Sunday, April 13, 2014

Who wins post election Afghanistan? A new president? Or the Taliban?

We don't yet know who the next president of Afghanistan will be. But there are good omens:
•The recent Afghan vote, its outcome still unresolved, was substantially cleaner than the corruption-filled, ballot-box-stuffing 2009 election of President Hamid Karzai.
•When the results are totaled, whoever wins won't be Karzai.
Last weekend, Afghan voters turned out in massive numbers, despite the looming threat of Taliban attacks. They waited in long lines, in the rain, at schools and mosques. Many polling places ran out of ballots and had to be resupplied. Some voters trekked from Taliban-controlled villages to cast ballots in the greater security of nearby cities and towns.
They all shared one thing: determination. They would not be denied their right to vote. "We showed the world we are a democracy," Karzai told the nation in an evening address.
So they did. And they also showed the world that there's much work still to be done to secure the entire country from the barbaric Taliban. Afghan officials declined to open 956 of a planned 7,168 polling stations because they were located in regions that soldiers and police couldn't secure.
The Taliban are "stepping up their campaign of terror," Time magazine reports. The election? "The Taliban are not especially interested in who wins: Bullets and bombs, not ballots, are their ticket to power."
That raises the possibility that, with the U.S. approaching substantial if not total withdrawal from the country, the invidious Taliban ultimately will win Afghanistan.
Afghanistan still needs U.S. military help to tamp down the Taliban. The country's fragile democracy can't yet stand on its own. But, to Washington's frustration, Karzai has thumbed his nose at this reality. He refused to sign a security agreement that would allow several thousand U.S. troops to remain in Afghanistan to carry out anti-terrorism operations and help train Afghan forces after a planned allied troop withdrawal at the end of the year.
He refused, in other words, to help the next president, the next government of Afghanistan, prevail against the Taliban.
Luckily, each of the three leading presidential candidates has pledged to sign the security agreement. We'd expect a done deal on the new president's first day in office.
The next president of Afghanistan still faces monumental challenges to boost the economy, tame the terrorists and curb rampant government corruption. But let's not overlook a decade of progress. In a Wall Street Journal op-ed, James Dobbins, the U.S. special representative for Afghanistan and Pakistan, ticks off hard-won gains:
The size of the Afghan economy has more than quadrupled, with GDP reaching $19.1 billion in 2011, up from $4 billion in 2002. Longevity has increased by 20 years to over 62 years in 2012 from 42 in 2002, an extraordinary improvement. Literacy has more than doubled to nearly 30 percent in 2012 from 12 percent in 2003. With nearly a third of all Afghans currently in school, including more than four million girls, the literacy rate should double again in the coming years.

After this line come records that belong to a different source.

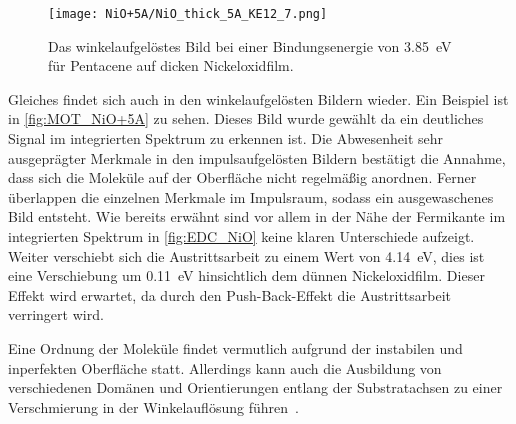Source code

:         \begin{figure}
            \centering
            \texttt{[image: NiO+5A/NiO\_thick\_5A\_KE12\_7.png]}
            \caption{Das winkelaufgelöstes Bild bei einer Bindungsenergie von \SI{3.85}{\electronvolt} für Pentacene auf dicken Nickeloxidfilm.} %
            \label{fig:MOT_NiO+5A}
        \end{figure}
        Gleiches findet sich auch in den winkelaufgelösten Bildern wieder.
        Ein Beispiel ist in \autoref{fig:MOT_NiO+5A} zu sehen.
        Dieses Bild wurde gewählt da ein deutliches Signal im integrierten Spektrum zu erkennen ist.
        Die Abwesenheit sehr ausgeprägter Merkmale in den impulsaufgelösten Bildern bestätigt die Annahme, dass sich die Moleküle auf der Oberfläche nicht regelmäßig anordnen.
        Ferner überlappen die einzelnen Merkmale im Impulsraum, sodass ein ausgewaschenes Bild entsteht.
        Wie bereits erwähnt sind vor allem in der Nähe der Fermikante im integrierten Spektrum in \autoref{fig:EDC_NiO} keine klaren Unterschiede aufzeigt.
        Weiter verschiebt sich die Austrittsarbeit zu einem Wert von \SI{4.14}{\electronvolt}, dies ist eine Verschiebung um \SI{0.11}{\electronvolt} hinsichtlich dem dünnen Nickeloxidfilm.
        Dieser Effekt wird erwartet, da durch den Push-Back-Effekt die Austrittsarbeit verringert wird.

        Eine Ordnung der Moleküle findet vermutlich aufgrund der instabilen und inperfekten Oberfläche statt.
        Allerdings kann auch die Ausbildung von verschiedenen Domänen und Orientierungen entlang der Substratachsen zu einer Verschmierung in der Winkelauflösung führen~\cite{scholl_chapter_2018}.

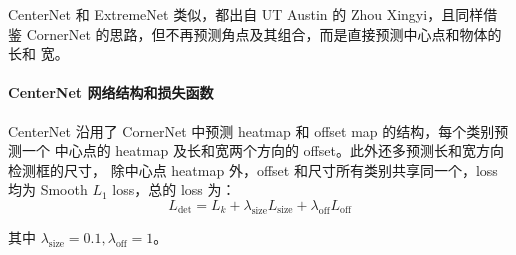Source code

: CenterNet 和 ExtremeNet 类似，都出自 UT Austin 的 Zhou Xingyi，且同样借
鉴 CornerNet 的思路，但不再预测角点及其组合，而是直接预测中心点和物体的长和
宽。

\paragraph{CenterNet 网络结构和损失函数}
CenterNet 沿用了 CornerNet 中预测 heatmap 和 offset map 的结构，每个类别预测一个
中心点的 heatmap 及长和宽两个方向的 offset。此外还多预测长和宽方向检测框的尺寸，
除中心点 heatmap 外，offset 和尺寸所有类别共享同一个，loss 均为 Smooth $L_1$
loss，总的 loss 为：
\begin{equation}
  \label{equ:extreme-net-loss}
  L_{\mathrm{det}} = L_k + \lambda_{\mathrm{size}}L_{\mathrm{size}} + \lambda_{\mathrm{off}}L_{\mathrm{off}}
\end{equation}

其中 $\lambda_{\mathrm{size}}=0.1, \lambda_{\mathrm{off}}=1$。


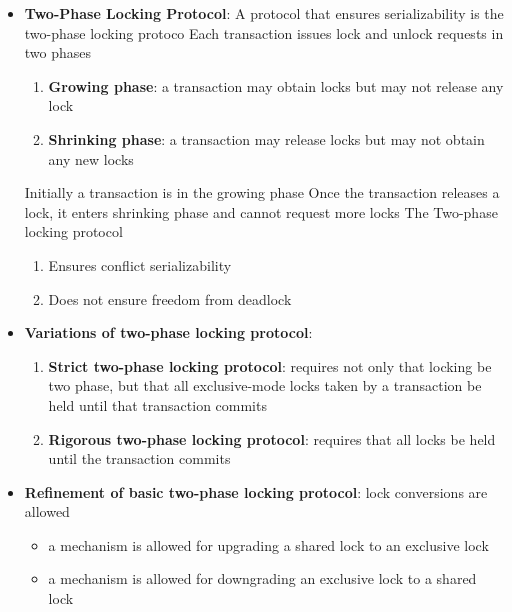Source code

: \documentclass{report}
\begin{document}
\begin{itemize}
\begin{itemize}
            \end{itemize}
        \item \textbf{Two-Phase Locking Protocol}: A protocol that ensures serializability is the two-phase locking protoco
            \bigbreak \noindent 
             Each transaction issues lock and unlock requests in two phases
             \begin{enumerate}
                 \item \textbf{Growing phase}: a transaction may obtain locks but may not release any lock
                 \item \textbf{Shrinking phase}: a transaction may release locks but may not obtain any new locks
             \end{enumerate}
             \bigbreak \noindent 
             Initially a transaction is in the growing phase
             \bigbreak \noindent 
            Once the transaction releases a lock, it enters shrinking phase and cannot request more locks
            \bigbreak \noindent 
            The Two-phase locking protocol
            \begin{enumerate}
                \item Ensures conflict serializability
                \item Does not ensure freedom from deadlock
            \end{enumerate}
        \item \textbf{Variations of two-phase locking protocol}:
            \begin{enumerate}
                \item \textbf{Strict two-phase locking protocol}: requires not only that locking be two phase, but that all exclusive-mode locks taken by a transaction be held until that transaction commits
                \item \textbf{Rigorous two-phase locking protocol}: requires that all locks be held until the transaction commits
            \end{enumerate}
        \item \textbf{Refinement of basic two-phase locking protocol}: lock conversions are allowed
            \begin{itemize}
                \item a mechanism is allowed for upgrading a shared lock to an exclusive lock
                \item a mechanism is allowed for downgrading an exclusive lock to a shared lock
            \end{itemize}

\end{itemize}
\end{document}
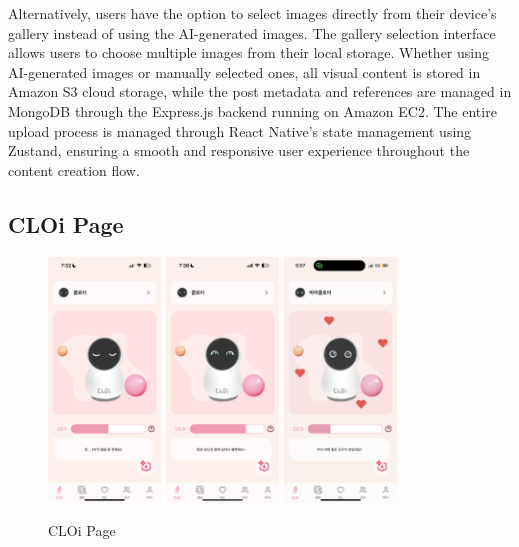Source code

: \documentclass[conference]{IEEEtran}
\begin{document}
        Alternatively, users have the option to select images directly from their device's gallery instead of using the AI-generated images. The gallery selection interface allows users to choose multiple images from their local storage. Whether using AI-generated images or manually selected ones, all visual content is stored in Amazon S3 cloud storage, while the post metadata and references are managed in MongoDB through the Express.js backend running on Amazon EC2. The entire upload process is managed through React Native's state management using Zustand, ensuring a smooth and responsive user experience throughout the content creation flow.

  \subsection{CLOi Page}
        \begin{figure}[htbp]
            \centerline{\includegraphics[width=3cm]{Images/page/cloi1.png}
            \includegraphics[width=3cm]{Images/page/cloi4.png}
            \includegraphics[width=3cm]{Images/page/cloiTouched.png}}
            \caption{CLOi Page}
            \label{fig}
        \end{figure}
\end{document}
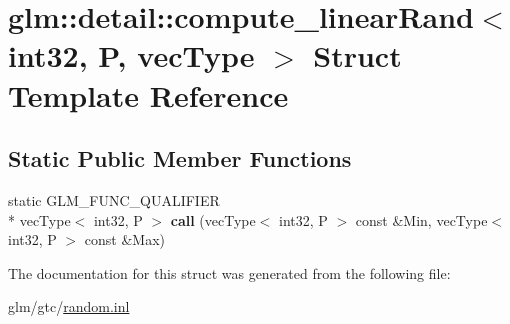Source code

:\hypertarget{structglm_1_1detail_1_1compute__linearRand_3_01int32_00_01P_00_01vecType_01_4}{\section{glm\-:\-:detail\-:\-:compute\-\_\-linear\-Rand$<$ int32, P, vec\-Type $>$ Struct Template Reference}
\label{structglm_1_1detail_1_1compute__linearRand_3_01int32_00_01P_00_01vecType_01_4}
}
\subsection*{Static Public Member Functions}
\begin{DoxyCompactItemize}
\item 
\hypertarget{structglm_1_1detail_1_1compute__linearRand_3_01int32_00_01P_00_01vecType_01_4_ac09eec8e177afcecc1e0d52d6d9951b3}{static G\-L\-M\-\_\-\-F\-U\-N\-C\-\_\-\-Q\-U\-A\-L\-I\-F\-I\-E\-R \\*
vec\-Type$<$ int32, P $>$ {\bfseries call} (vec\-Type$<$ int32, P $>$ const \&Min, vec\-Type$<$ int32, P $>$ const \&Max)}\label{structglm_1_1detail_1_1compute__linearRand_3_01int32_00_01P_00_01vecType_01_4_ac09eec8e177afcecc1e0d52d6d9951b3}

\end{DoxyCompactItemize}


The documentation for this struct was generated from the following file\-:\begin{DoxyCompactItemize}
\item 
glm/gtc/\hyperlink{random_8inl}{random.\-inl}\end{DoxyCompactItemize}
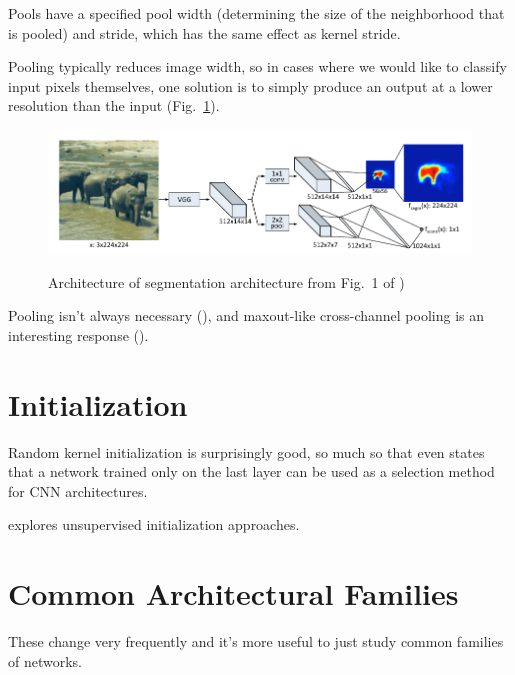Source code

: \documentclass{article}
\begin{document}
Pools have a specified pool width (determining the size of the neighborhood that is pooled) and stride, which has the same effect as kernel stride.

Pooling typically reduces image width, so in cases where we would like to classify input pixels themselves, one solution is to simply produce an output at a lower resolution than the input (Fig.~\ref{fig:pinheiro}).

\begin{figure}[!h]
\centering
{\includegraphics[width=\textwidth]{pinheiro.pdf}}
\caption{Architecture of segmentation architecture from Fig.~1 of )}
\label{fig:pinheiro}
\end{figure}

Pooling isn't always necessary (), and maxout-like cross-channel pooling is an interesting response ().

\section{Initialization}

Random kernel initialization is surprisingly good, so much so that  even states that a network trained only on the last layer can be used as a selection method for CNN architectures.

 explores unsupervised initialization approaches.

\section{Common Architectural Families}

These change very frequently and it's more useful to just study common families of networks. 
\end{document}
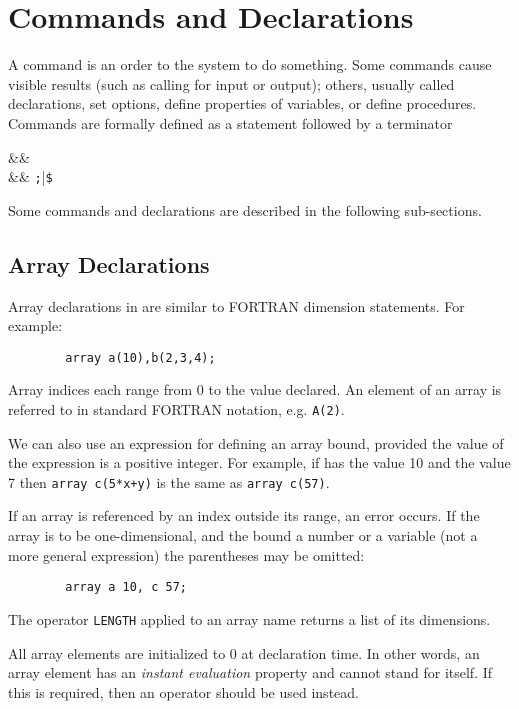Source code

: \chapter{Commands and Declarations}

A command is an order to the system to do something.  Some
commands cause visible results (such as calling for input or output);
others, usually called declarations, set options,
define properties of variables, or define procedures.  Commands are
formally defined as a statement followed by a terminator
\begin{syntaxtable}
   &\BNFprod&  \\
   &\BNFprod& \texttt{;}|\texttt{\$}
\end{syntaxtable}
Some {\REDUCE} commands and declarations are described in the following
sub-sections.

\hypertarget{reserved:ARRAY}{\section{Array Declarations}}

Array declarations in {\REDUCE} are similar to FORTRAN
dimension statements.  For example:
\begin{verbatim}
        array a(10),b(2,3,4);
\end{verbatim}
Array indices each range from 0 to the value declared. An element of an
array is referred to in standard FORTRAN notation, e.g. \texttt{A(2)}.

We can also use an expression for defining an array bound, provided the
value of the expression is a positive integer. For example, if  has the
value 10 and  the value 7 then
\texttt{array c(5*x+y)} is the same as \texttt{array c(57)}.

If an array is referenced by an index outside its range, an error occurs.
If the array is to be one-dimensional, and the bound a number or a variable
(not a more general expression) the parentheses may be omitted:
\begin{verbatim}
        array a 10, c 57;
\end{verbatim}
The operator \texttt{LENGTH} applied to an array name
returns a list of its dimensions.

All array elements are initialized to 0 at declaration time. In other words,
an array element has an \emph{instant evaluation}
property and cannot stand for itself.  If this is required, then an
operator should be used instead.

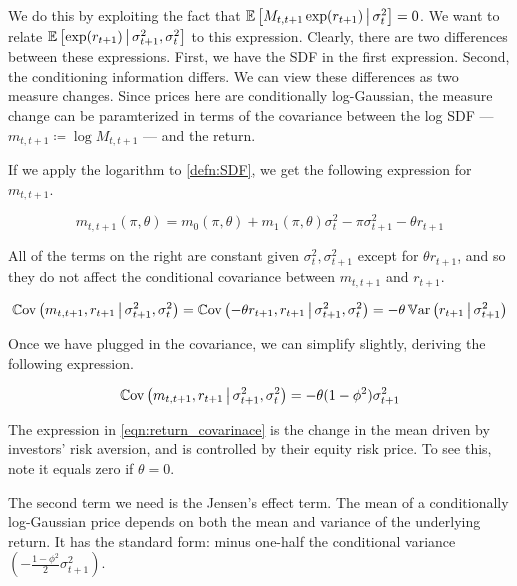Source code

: \documentclass[11pt, letterpaper, twoside, final]{article}
\begin{document}
We do this by exploiting the fact that $\operatorname{\mathbb{E}}\left[M_{t,t+1} \exp(r_{t+1}) \,\middle\vert\, \sigma^2_t \right] = 0$.
We want to relate $\operatorname{\mathbb{E}}\left[\exp(r_{t+1}) \,\middle\vert\, \sigma^2_{t+1}, \sigma^2_t \right]$  to this expression.
Clearly, there are two differences between these expressions.
First, we have the SDF in the first expression.
Second, the conditioning information differs.
We can view these differences as two measure changes.
Since prices here are conditionally log-Gaussian, the measure change  can be paramterized in terms of the
covariance between the log SDF --- $m_{t,t+1} \coloneqq \log M_{t,t+1}$ --- and the return.

If we apply the logarithm to \cref{defn:SDF}, we get the following expression for $m_{t,t+1}$.

\begin{equation}
    \label{eqn:log_sdf}
        m_{t,t+1}(\pi, \theta) = m_{0}(\pi, \theta) + m_1(\pi, \theta) \sigma_t^2 - \pi \sigma^2_{t+1} - \theta
        r_{t+1}
\end{equation}

All of the terms on the right are constant given $\sigma^2_t, \sigma^2_{t+1}$ except for $\theta r_{t+1}$, and so
they do not affect the conditional covariance between $m_{t,t+1}$ and $r_{t+1}$.

\begin{equation}
    \Cov\left(m_{t,t+1}, r_{t+1} \mvert \sigma^2_{t+1}, \sigma^2_t \right)   
%
    = \Cov\left(-\theta r_{t+1}, r_{t+1} \mvert \sigma^2_{t+1}, \sigma^2_t \right)   
%
    = -\theta \Var\left(r_{t+1} \mvert \sigma^2_{t+1}\right)   
\end{equation}

Once we have plugged in the covariance, we can simplify slightly, deriving the following expression.

\begin{equation}
    \label{eqn:return_covarinace}
    \Cov\left(m_{t,t+1}, r_{t+1} \mvert \sigma^2_{t+1}, \sigma^2_t \right)   
%
    = -\theta (1 - \phi^2) \sigma^2_{t+1} 
\end{equation}

The expression in \cref{eqn:return_covarinace} is the change in the mean driven by investors' risk aversion, and
is controlled by their equity risk price.
To see this, note it equals zero if $\theta = 0$.

The second term we need is the Jensen's effect term.
The mean of a conditionally log-Gaussian price depends on both the mean and variance of the underlying return.
It has the standard form: minus one-half the conditional variance $\left(-\frac{1 - \phi^2}{2}
\sigma^2_{t+1}\right)$. 
\end{document}
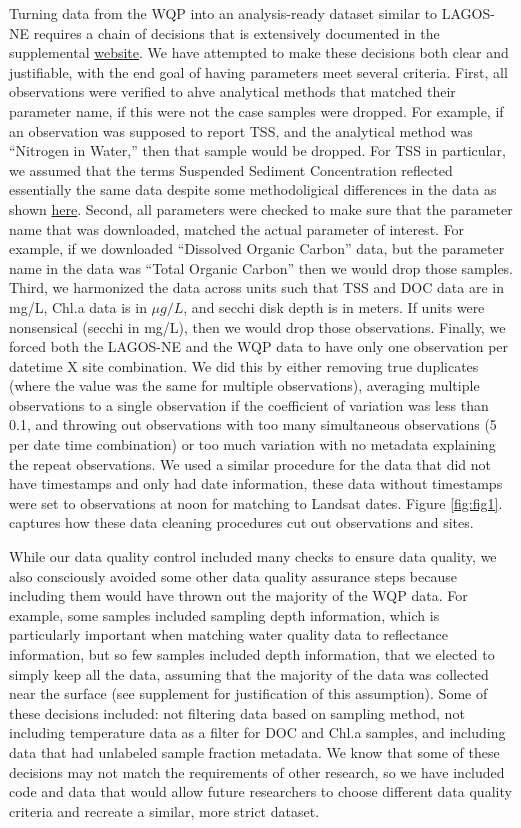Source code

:\documentclass[]{article}
\begin{document}
Turning data from the WQP into an analysis-ready dataset similar to
LAGOS-NE requires a chain of decisions that is extensively documented in
the supplemental \href{link}{website}. We have attempted to make these
decisions both clear and justifiable, with the end goal of having
parameters meet several criteria. First, all observations were verified
to ahve analytical methods that matched their parameter name, if this
were not the case samples were dropped. For example, if an observation
was supposed to report TSS, and the analytical method was ``Nitrogen in
Water,'' then that sample would be dropped. For TSS in particular, we
assumed that the terms Suspended Sediment Concentration reflected
essentially the same data despite some methodoligical differences in the
data as shown
\href{https://water.usgs.gov/osw/pubs/WRIR00-4191.pdf}{here}. Second,
all parameters were checked to make sure that the parameter name that
was downloaded, matched the actual parameter of interest. For example,
if we downloaded ``Dissolved Organic Carbon'' data, but the parameter
name in the data was ``Total Organic Carbon'' then we would drop those
samples. Third, we harmonized the data across units such that TSS and
DOC data are in mg/L, Chl.a data is in \(\mu g/L\), and secchi disk
depth is in meters. If units were nonsensical (secchi in mg/L), then we
would drop those observations. Finally, we forced both the LAGOS-NE and
the WQP data to have only one observation per datetime X site
combination. We did this by either removing true duplicates (where the
value was the same for multiple observations), averaging multiple
observations to a single observation if the coefficient of variation was
less than 0.1, and throwing out observations with too many simultaneous
observations (5 per date time combination) or too much variation with no
metadata explaining the repeat observations. We used a similar procedure
for the data that did not have timestamps and only had date information,
these data without timestamps were set to observations at noon for
matching to Landsat dates. Figure \ref{fig:fig1}. captures how these
data cleaning procedures cut out observations and sites.

While our data quality control included many checks to ensure data
quality, we also consciously avoided some other data quality assurance
steps because including them would have thrown out the majority of the
WQP data. For example, some samples included sampling depth information,
which is particularly important when matching water quality data to
reflectance information, but so few samples included depth information,
that we elected to simply keep all the data, assuming that the majority
of the data was collected near the surface (see supplement for
justification of this assumption). Some of these decisions included: not
filtering data based on sampling method, not including temperature data
as a filter for DOC and Chl.a samples, and including data that had
unlabeled sample fraction metadata. We know that some of these decisions
may not match the requirements of other research, so we have included
code and data that would allow future researchers to choose different
data quality criteria and recreate a similar, more strict dataset.
\end{document}
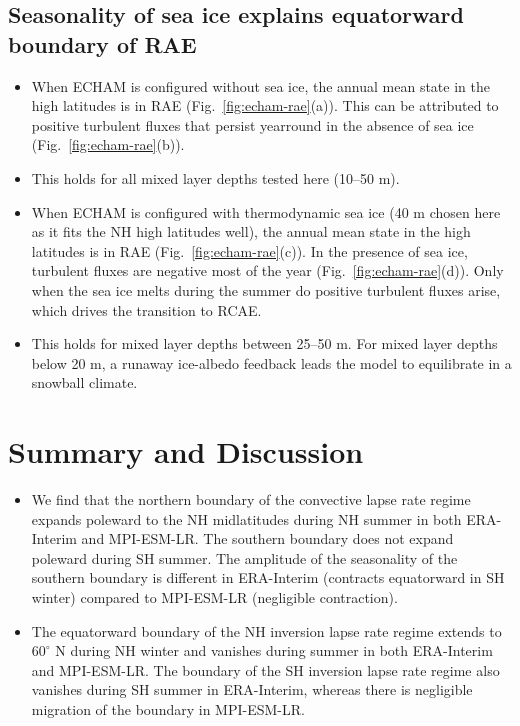 \documentclass{ametsocV5}
\begin{document}
\subsection{Seasonality of sea ice explains equatorward boundary of RAE}
\begin{itemize}
  \item When ECHAM is configured without sea ice, the annual mean state in the high latitudes is in RAE (Fig.~\ref{fig:echam-rae}(a)). This can be attributed to positive turbulent fluxes that persist yearround in the absence of sea ice (Fig.~\ref{fig:echam-rae}(b)).
  \item This holds for all mixed layer depths tested here (10--50 m).
  \item When ECHAM is configured with thermodynamic sea ice (40 m chosen here as it fits the NH high latitudes well), the annual mean state in the high latitudes is in RAE (Fig.~\ref{fig:echam-rae}(c)). In the presence of sea ice, turbulent fluxes are negative most of the year (Fig.~\ref{fig:echam-rae}(d)). Only when the sea ice melts during the summer do positive turbulent fluxes arise, which drives the transition to RCAE.
  \item This holds for mixed layer depths between 25--50 m. For mixed layer depths below 20 m, a runaway ice-albedo feedback leads the model to equilibrate in a snowball climate.
\end{itemize}

\section{Summary and Discussion}
\begin{itemize}
  \item We find that the northern boundary of the convective lapse rate regime expands poleward to the NH midlatitudes during NH summer in both ERA-Interim and MPI-ESM-LR. The southern boundary does not expand poleward during SH summer. The amplitude of the seasonality of the southern boundary is different in ERA-Interim (contracts equatorward in SH winter) compared to MPI-ESM-LR (negligible contraction).
  \item The equatorward boundary of the NH inversion lapse rate regime extends to \(60^{\circ}\) N during NH winter and vanishes during summer in both ERA-Interim and MPI-ESM-LR. The boundary of the SH inversion lapse rate regime also vanishes during SH summer in ERA-Interim, whereas there is negligible migration of the boundary in MPI-ESM-LR.

\end{itemize}
\end{document}
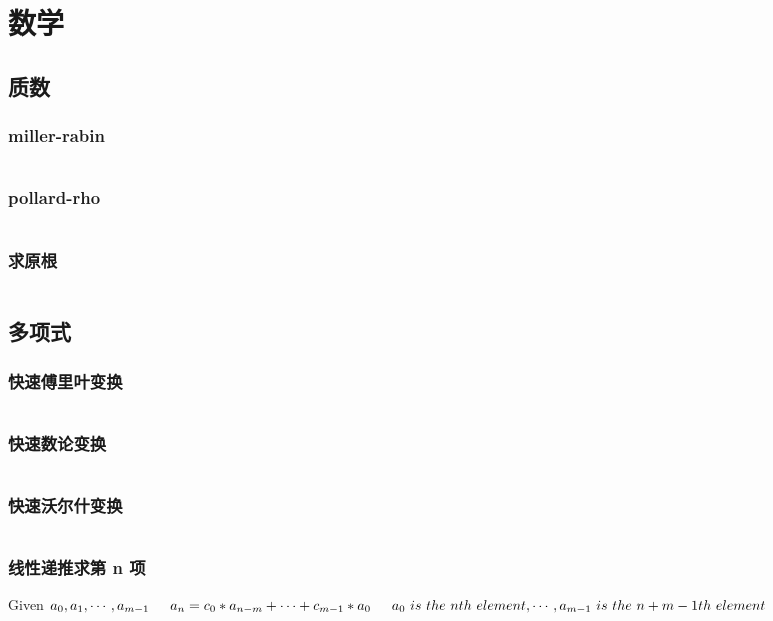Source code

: \section{数学}

\subsection{质数}
\subsubsection{miller-rabin}
\inputminted[breaklines]{cpp}{math/prime/miller-rabin.cpp}
\subsubsection{pollard-rho}
\inputminted[breaklines]{cpp}{math/prime/pollard-rho.cpp}
\subsubsection{求原根}
\inputminted[breaklines]{cpp}{math/prime/get-primitive-root.cpp}

\subsection{多项式}
\subsubsection{快速傅里叶变换}
\inputminted[breaklines]{cpp}{math/polynomial/FFT.cpp}
\subsubsection{快速数论变换}
\inputminted[breaklines]{cpp}{math/polynomial/NTT.cpp}
\subsubsection{快速沃尔什变换}
\inputminted[breaklines]{cpp}{math/polynomial/FWT.cpp}
\subsubsection{线性递推求第 n 项}
Given $a_0, a_1, \cdots , a_{m-1} \\
\indent a_n = c_0 * a_{n-m} + \cdots + c_{m-1} * a_0 \\
\indent a_0 \ is \ the \ nth \ element, \cdots, a_{m-1} \ is \ the \ n+m-1th \ element
$
\inputminted[breaklines]{cpp}{math/polynomial/linear-recursion.cpp}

Another stirring sign of change: Some 300 women were on the ballot for provincial council seats, more than ever before. For the first time, a woman ran for vice president.
These huge gains, however, are reversible. The Taliban have been subdued, not defeated. When not launching disruptive attacks, they bide their time, waiting for the American drawdown that President Barack Obama long ago telegraphed.
For lack of a security agreement with Karzai, Obama has threatened the "zero option" — leaving no American troops after 2014.
But leaving Afghanistan now is a sure way to invite the Taliban back to power.
Such a move would squander a decade of American sacrifice and leave Afghanistan vulnerable to a terrorist takeover, as the next president of Afghanistan will surely tell Obama.